> **What you will do**
Return the records word for word. Any pictures in them are not part of the copy.
BEGIN Data extract
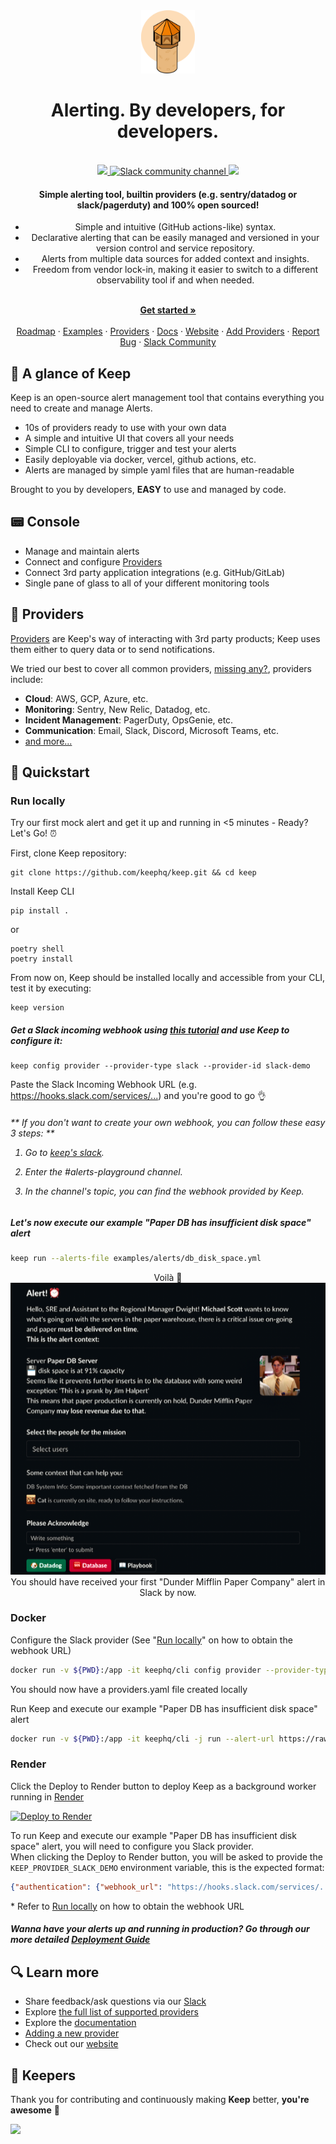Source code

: <div align="center">
    <img src="/docs/static/img/keep.png?raw=true" width="86">
</div>

<h1 align="center">Alerting. By developers, for developers.</h1>
<br />
<div align="center">
    <a href="https://github.com/keephq/keep/blob/main/LICENSE">
        <img src="https://img.shields.io/github/license/keephq/keep" />
    </a>
    <a href="https://keephq.dev/slack">
        <img src="https://img.shields.io/badge/Chat-on%20Slack-blueviolet" alt="Slack community channel" />
    </a>
    <a href="https://codecov.io/gh/keephq/keep" >
        <img src="https://codecov.io/gh/keephq/keep/branch/main/graph/badge.svg?token=2VT6XYMRGS"/>
    </a>
</div>

<h4 align="center">
Simple alerting tool, builtin providers (e.g. sentry/datadog or slack/pagerduty) and 100% open sourced!
</h4>
<div align="center">

- Simple and intuitive (GitHub actions-like) syntax.
- Declarative alerting that can be easily managed and versioned in your version control and service repository.
- Alerts from multiple data sources for added context and insights.
- Freedom from vendor lock-in, making it easier to switch to a different observability tool if and when needed.

</div>

<p align="center">
    <br />
    <a href="https://keephq.wiki/" rel="dofollow"><strong>Get started »</strong></a>
    <br />
    <br />
    <a href="https://github.com/orgs/keephq/projects/1">Roadmap</a>
    ·
    <a href="https://github.com/keephq/keep/tree/main/examples">Examples</a>
    ·
    <a href="https://github.com/keephq/keep/tree/main/keep/providers">Providers</a>
    ·
    <a href="https://keephq.wiki/">Docs</a>
    ·
    <a href="https://keephq.dev">Website</a>
    ·
    <a href="https://keephq.wiki/providers/new-provider">Add Providers</a>
    ·
    <a href="https://github.com/keephq/keep/issues/new?assignees=&labels=bug&template=bug_report.md&title=">Report Bug</a>
    ·
    <a href="https://keephq.dev/slack">Slack Community</a>
</p>

## 🗼 A glance of Keep

Keep is an open-source alert management tool that contains everything you need to create and manage Alerts.

- 10s of providers ready to use with your own data
- A simple and intuitive UI that covers all your needs
- Simple CLI to configure, trigger and test your alerts
- Easily deployable via docker, vercel, github actions, etc.
- Alerts are managed by simple yaml files that are human-readable

Brought to you by developers, **EASY** to use and managed by code.

## 📟 Console
- Manage and maintain alerts
- Connect and configure [Providers](https://github.com/keephq/keep/tree/main/keep/providers)
- Connect 3rd party application integrations (e.g. GitHub/GitLab)
- Single pane of glass to all of your different monitoring tools

## 🚨 Providers

[Providers](https://keephq.wiki/providers/what-is-a-provider) are Keep's way of interacting with 3rd party products; Keep uses them either to query data or to send notifications.

We tried our best to cover all common providers, [missing any?](https://github.com/keephq/keep/issues/new?assignees=&labels=feature,provider&template=feature_request.md&title=Missing%20PROVIDER_NAME), providers include:

- **Cloud**: AWS, GCP, Azure, etc.
- **Monitoring**: Sentry, New Relic, Datadog, etc.
- **Incident Management**: PagerDuty, OpsGenie, etc.
- **Communication**: Email, Slack, Discord, Microsoft Teams, etc.
- [and more...](https://github.com/keephq/keep/tree/main/keep/providers)

## 🚀 Quickstart

### Run locally

Try our first mock alert and get it up and running in <5 minutes - Ready? Let's Go! ⏰

First, clone Keep repository:

```shell
git clone https://github.com/keephq/keep.git && cd keep
```

Install Keep CLI

```shell
pip install .
```

or

```shell
poetry shell
poetry install
```

From now on, Keep should be installed locally and accessible from your CLI, test it by executing:


```
keep version
```

<h5>Get a Slack incoming webhook using <a href="https://api.slack.com/messaging/webhooks">this tutorial</a> and use Keep to configure it:</h5>

```
keep config provider --provider-type slack --provider-id slack-demo
```

Paste the Slack Incoming Webhook URL (e.g. <https://hooks.slack.com/services/...>) and you're good to go 👌

<h6>** If you don't want to create your own webhook, you can follow these easy 3 steps: **

1. Go to [keep's slack](https://keephq.dev/slack).

2. Enter the #alerts-playground channel.

3. In the channel's topic, you can find the webhook provided by Keep.

<h5>Let's now execute our example "Paper DB has insufficient disk space" alert</h5>

```bash
keep run --alerts-file examples/alerts/db_disk_space.yml
```

<div align="center">
    Voilà 🥳
    <br />
    <img src="/docs/static/img/alert-example.png">
    <br />
    You should have received your first "Dunder Mifflin Paper Company" alert in Slack by now.
    <br />
</div>


### Docker

Configure the Slack provider (See "[Run locally](https://github.com/keephq/keep#from-now-on-keep-should-be-installed-locally-and-accessible-from-your-cli-test-it-by-executing)" on how to obtain the webhook URL)

```bash
docker run -v ${PWD}:/app -it keephq/cli config provider --provider-type slack --provider-id slack-demo
```

You should now have a providers.yaml file created locally

Run Keep and execute our example "Paper DB has insufficient disk space" alert

```bash
docker run -v ${PWD}:/app -it keephq/cli -j run --alert-url https://raw.githubusercontent.com/keephq/keep/main/examples/alerts/db_disk_space.yml
```

### Render
Click the Deploy to Render button to deploy Keep as a background worker running in [Render](https://www.render.com)

[![Deploy to Render](https://render.com/images/deploy-to-render-button.svg)](https://render.com/deploy?repo=https://github.com/keephq/keep)

To run Keep and execute our example "Paper DB has insufficient disk space" alert, you will need to configure you Slack provider.
<br />
When clicking the Deploy to Render button, you will be asked to provide the `KEEP_PROVIDER_SLACK_DEMO` environment variable, this is the expected format:

```json
{"authentication": {"webhook_url": "https://hooks.slack.com/services/..."}}
```

\* Refer to [Run locally](https://github.com/keephq/keep/tree/feature/api-multi-tenant#get-a-slack-incoming-webhook-using-this-tutorial-and-use-keep-to-configure-it) on how to obtain the webhook URL

##### Wanna have your alerts up and running in production? Go through our more detailed [Deployment Guide](https://keephq.wiki/deployment)

## 🔍 Learn more

- Share feedback/ask questions via our [Slack](https://keephq.dev/slack)
- Explore [the full list of supported providers](https://github.com/keephq/keep/tree/main/keep/providers)
- Explore the [documentation](https://keephq.wiki)
- [Adding a new provider](https://keephq.wiki/providers/new-provider)
- Check out our [website](https://www.keephq.dev)

## 🫵 Keepers

Thank you for contributing and continuously making <b>Keep</b> better, <b>you're awesome</b> 🫶

<a href="https://github.com/keephq/keep/graphs/contributors">
  <img src="https://contrib.rocks/image?repo=keephq/keep" />
</a>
END Data extract
> **Answer for the task**
Source code

: <div align="center">
    <img src="/docs/static/img/keep.png?raw=true" width="86">
</div>

<h1 align="center">Alerting. By developers, for developers.</h1>
<br />
<div align="center">
    <a href="https://github.com/keephq/keep/blob/main/LICENSE">
        <img src="https://img.shields.io/github/license/keephq/keep" />
    </a>
    <a href="https://keephq.dev/slack">
        <img src="https://img.shields.io/badge/Chat-on%20Slack-blueviolet" alt="Slack community channel" />
    </a>
    <a href="https://codecov.io/gh/keephq/keep" >
        <img src="https://codecov.io/gh/keephq/keep/branch/main/graph/badge.svg?token=2VT6XYMRGS"/>
    </a>
</div>

<h4 align="center">
Simple alerting tool, builtin providers (e.g. sentry/datadog or slack/pagerduty) and 100% open sourced!
</h4>
<div align="center">

- Simple and intuitive (GitHub actions-like) syntax.
- Declarative alerting that can be easily managed and versioned in your version control and service repository.
- Alerts from multiple data sources for added context and insights.
- Freedom from vendor lock-in, making it easier to switch to a different observability tool if and when needed.

</div>

<p align="center">
    <br />
    <a href="https://keephq.wiki/" rel="dofollow"><strong>Get started »</strong></a>
    <br />
    <br />
    <a href="https://github.com/orgs/keephq/projects/1">Roadmap</a>
    ·
    <a href="https://github.com/keephq/keep/tree/main/examples">Examples</a>
    ·
    <a href="https://github.com/keephq/keep/tree/main/keep/providers">Providers</a>
    ·
    <a href="https://keephq.wiki/">Docs</a>
    ·
    <a href="https://keephq.dev">Website</a>
    ·
    <a href="https://keephq.wiki/providers/new-provider">Add Providers</a>
    ·
    <a href="https://github.com/keephq/keep/issues/new?assignees=&labels=bug&template=bug_report.md&title=">Report Bug</a>
    ·
    <a href="https://keephq.dev/slack">Slack Community</a>
</p>

## 🗼 A glance of Keep

Keep is an open-source alert management tool that contains everything you need to create and manage Alerts.

- 10s of providers ready to use with your own data
- A simple and intuitive UI that covers all your needs
- Simple CLI to configure, trigger and test your alerts
- Easily deployable via docker, vercel, github actions, etc.
- Alerts are managed by simple yaml files that are human-readable

Brought to you by developers, **EASY** to use and managed by code.

## 📟 Console
- Manage and maintain alerts
- Connect and configure [Providers](https://github.com/keephq/keep/tree/main/keep/providers)
- Connect 3rd party application integrations (e.g. GitHub/GitLab)
- Single pane of glass to all of your different monitoring tools

## 🚨 Providers

[Providers](https://keephq.wiki/providers/what-is-a-provider) are Keep's way of interacting with 3rd party products; Keep uses them either to query data or to send notifications.

We tried our best to cover all common providers, [missing any?](https://github.com/keephq/keep/issues/new?assignees=&labels=feature,provider&template=feature_request.md&title=Missing%20PROVIDER_NAME), providers include:

- **Cloud**: AWS, GCP, Azure, etc.
- **Monitoring**: Sentry, New Relic, Datadog, etc.
- **Incident Management**: PagerDuty, OpsGenie, etc.
- **Communication**: Email, Slack, Discord, Microsoft Teams, etc.
- [and more...](https://github.com/keephq/keep/tree/main/keep/providers)

## 🚀 Quickstart

### Run locally

Try our first mock alert and get it up and running in <5 minutes - Ready? Let's Go! ⏰

First, clone Keep repository:

```shell
git clone https://github.com/keephq/keep.git && cd keep
```

Install Keep CLI

```shell
pip install .
```

or

```shell
poetry shell
poetry install
```

From now on, Keep should be installed locally and accessible from your CLI, test it by executing:


```
keep version
```

<h5>Get a Slack incoming webhook using <a href="https://api.slack.com/messaging/webhooks">this tutorial</a> and use Keep to configure it:</h5>

```
keep config provider --provider-type slack --provider-id slack-demo
```

Paste the Slack Incoming Webhook URL (e.g. <https://hooks.slack.com/services/...>) and you're good to go 👌

<h6>** If you don't want to create your own webhook, you can follow these easy 3 steps: **

1. Go to [keep's slack](https://keephq.dev/slack).

2. Enter the #alerts-playground channel.

3. In the channel's topic, you can find the webhook provided by Keep.

<h5>Let's now execute our example "Paper DB has insufficient disk space" alert</h5>

```bash
keep run --alerts-file examples/alerts/db_disk_space.yml
```

<div align="center">
    Voilà 🥳
    <br />
    <img src="/docs/static/img/alert-example.png">
    <br />
    You should have received your first "Dunder Mifflin Paper Company" alert in Slack by now.
    <br />
</div>


### Docker

Configure the Slack provider (See "[Run locally](https://github.com/keephq/keep#from-now-on-keep-should-be-installed-locally-and-accessible-from-your-cli-test-it-by-executing)" on how to obtain the webhook URL)

```bash
docker run -v ${PWD}:/app -it keephq/cli config provider --provider-type slack --provider-id slack-demo
```

You should now have a providers.yaml file created locally

Run Keep and execute our example "Paper DB has insufficient disk space" alert

```bash
docker run -v ${PWD}:/app -it keephq/cli -j run --alert-url https://raw.githubusercontent.com/keephq/keep/main/examples/alerts/db_disk_space.yml
```

### Render
Click the Deploy to Render button to deploy Keep as a background worker running in [Render](https://www.render.com)

[![Deploy to Render](https://render.com/images/deploy-to-render-button.svg)](https://render.com/deploy?repo=https://github.com/keephq/keep)

To run Keep and execute our example "Paper DB has insufficient disk space" alert, you will need to configure you Slack provider.
<br />
When clicking the Deploy to Render button, you will be asked to provide the `KEEP_PROVIDER_SLACK_DEMO` environment variable, this is the expected format:

```json
{"authentication": {"webhook_url": "https://hooks.slack.com/services/..."}}
```

\* Refer to [Run locally](https://github.com/keephq/keep/tree/feature/api-multi-tenant#get-a-slack-incoming-webhook-using-this-tutorial-and-use-keep-to-configure-it) on how to obtain the webhook URL

##### Wanna have your alerts up and running in production? Go through our more detailed [Deployment Guide](https://keephq.wiki/deployment)

## 🔍 Learn more

- Share feedback/ask questions via our [Slack](https://keephq.dev/slack)
- Explore [the full list of supported providers](https://github.com/keephq/keep/tree/main/keep/providers)
- Explore the [documentation](https://keephq.wiki)
- [Adding a new provider](https://keephq.wiki/providers/new-provider)
- Check out our [website](https://www.keephq.dev)

## 🫵 Keepers

Thank you for contributing and continuously making <b>Keep</b> better, <b>you're awesome</b> 🫶

<a href="https://github.com/keephq/keep/graphs/contributors">
  <img src="https://contrib.rocks/image?repo=keephq/keep" />
</a>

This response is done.